At this point I'm almost done because I see at least two of you are on top of this topic (although making some curious errors?) and everyone can go read Wikipedia. But I don't understand, why do physicists care? Since you're dealing only with physical functions, you don't have to prove existence, smoothness, integrability, etc - the proof is physically right in front of you. Dirac's approach seems perfect as it is. Obviously, I've got a lot to learn about modern QM!
Anyway a distribution, dirac(f), is defined on a space of Test Functions. These are C-infinity with compact support. Basically we make them very well-behaved so as to have no problems integrating against generalized functions.
dirac(f) is a linear functional that lives in the continuous dual space, NOT the regular algebraic dual space.
To define its value we use a family of Test Functions. They're like Dirac's families mentioned above, but only the smoothest are used.
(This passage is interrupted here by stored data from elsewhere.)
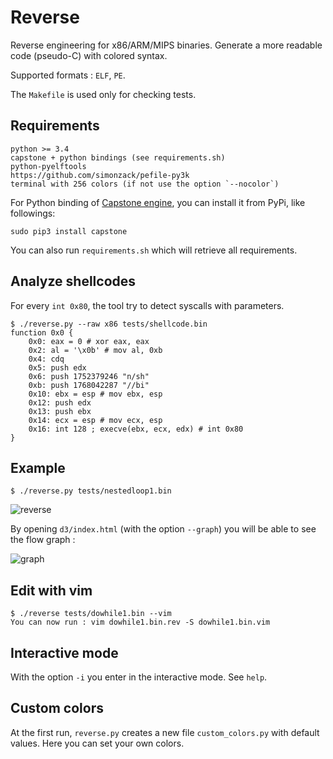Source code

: Reverse
=======

Reverse engineering for x86/ARM/MIPS binaries. Generate a more readable code
(pseudo-C) with colored syntax.

Supported formats : `ELF`, `PE`.


The `Makefile` is used only for checking tests.


## Requirements

    python >= 3.4
    capstone + python bindings (see requirements.sh)
    python-pyelftools
    https://github.com/simonzack/pefile-py3k
    terminal with 256 colors (if not use the option `--nocolor`)

For Python binding of [Capstone engine](http://www.capstone-engine.org), you 
can install it from PyPi, like followings: 

    sudo pip3 install capstone

You can also run `requirements.sh` which will retrieve all requirements.


## Analyze shellcodes

For every `int 0x80`, the tool try to detect syscalls with parameters.

    $ ./reverse.py --raw x86 tests/shellcode.bin
    function 0x0 {
        0x0: eax = 0 # xor eax, eax
        0x2: al = '\x0b' # mov al, 0xb
        0x4: cdq
        0x5: push edx
        0x6: push 1752379246 "n/sh"
        0xb: push 1768042287 "//bi"
        0x10: ebx = esp # mov ebx, esp
        0x12: push edx
        0x13: push ebx
        0x14: ecx = esp # mov ecx, esp
        0x16: int 128 ; execve(ebx, ecx, edx) # int 0x80
    }


## Example

    $ ./reverse.py tests/nestedloop1.bin

![reverse](http://hippersoft.fr/projects/rev2.jpg)

By opening `d3/index.html` (with the option `--graph`) you will be able to
see the flow graph :

![graph](http://hippersoft.fr/projects/graph.jpg)


## Edit with vim

    $ ./reverse tests/dowhile1.bin --vim
    You can now run : vim dowhile1.bin.rev -S dowhile1.bin.vim


## Interactive mode

With the option `-i` you enter in the interactive mode. See `help`.


## Custom colors

At the first run, `reverse.py` creates a new file `custom_colors.py` with
default values. Here you can set your own colors.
Test functions converge using a supremum norm, so that dirac(f) is continuous (on the space of Test Functions of course).
dirac(f) can be defined on any L2 function but not directly. The Test functions are dense so you can converge to any L2 function; in fact you can always find one Test function which is close enough to the wave function (or ket). However you have to chop it; it can't go to infinity, even very quickly.
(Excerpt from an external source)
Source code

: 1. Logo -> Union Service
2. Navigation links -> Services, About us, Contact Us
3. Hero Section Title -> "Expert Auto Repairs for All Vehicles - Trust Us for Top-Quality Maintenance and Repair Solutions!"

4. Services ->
The reason not to define dirac(f) directly on L2 is, it wouldn't be continuous. One can't help, really, considering dirac(f) to be defined on L2 but be careful applying any distribution theorems - they'll usually depend on continuity, other nice properties.
Note there can be a ket f with dirac(f) NOT f(0). That's because L2 could have a "bad" point there which will be smoothed out when you approximate it with Test functions. Another way to see that (as mentioned by posters) is the L2 equivalence classes lose a countable number of "bad" points (of Lebesgue measure zero) since they don't affect square-integrable norm. I can't imagine why a physicist would care about such non-physical functions, though.
I hope this helps clear up confusion.